Exercise objective – Word for word, copy all the data and drop the pictures.
• • •
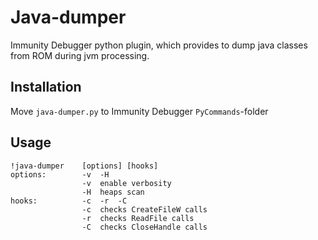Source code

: # Java-dumper
Immunity Debugger python plugin, which provides to dump java classes from ROM during jvm processing.

## Installation
Move `java-dumper.py` to Immunity Debugger `PyCommands`-folder

## Usage

```
!java-dumper	[options] [hooks]						    
options:		-v 	-H
              	-v	enable verbosity
			   	-H  heaps scan
hooks:			-c 	-r 	-C
              	-c  checks CreateFileW calls
              	-r  checks ReadFile calls
              	-C  checks CloseHandle calls
```
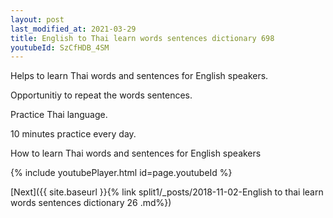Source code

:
 ```yaml
---
layout: post
last_modified_at: 2021-03-29
title: English to Thai learn words sentences dictionary 698 
youtubeId: SzCfHDB_4SM
---
```

 
 
Helps to learn Thai words and sentences for English speakers.

Opportunitiy to repeat the words sentences. 

Practice Thai language. 
 
10 minutes practice every day. 
 
How to learn Thai words and sentences for English speakers 
 
{% include youtubePlayer.html id=page.youtubeId %}
 
 
[Next]({{ site.baseurl }}{% link  split1/_posts/2018-11-02-English to thai learn words sentences dictionary 26 .md%})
• • •
Response to this exercise –
Source code

: # Java-dumper
Immunity Debugger python plugin, which provides to dump java classes from ROM during jvm processing.

## Installation
Move `java-dumper.py` to Immunity Debugger `PyCommands`-folder

## Usage

```
!java-dumper	[options] [hooks]						    
options:		-v 	-H
              	-v	enable verbosity
			   	-H  heaps scan
hooks:			-c 	-r 	-C
              	-c  checks CreateFileW calls
              	-r  checks ReadFile calls
              	-C  checks CloseHandle calls
```
Source code

:
 ```yaml
---
layout: post
last_modified_at: 2021-03-29
title: English to Thai learn words sentences dictionary 698 
youtubeId: SzCfHDB_4SM
---
```

 
 
Helps to learn Thai words and sentences for English speakers.

Opportunitiy to repeat the words sentences. 

Practice Thai language. 
 
10 minutes practice every day. 
 
How to learn Thai words and sentences for English speakers 
 
{% include youtubePlayer.html id=page.youtubeId %}
 
 
[Next]({{ site.baseurl }}{% link  split1/_posts/2018-11-02-English to thai learn words sentences dictionary 26 .md%})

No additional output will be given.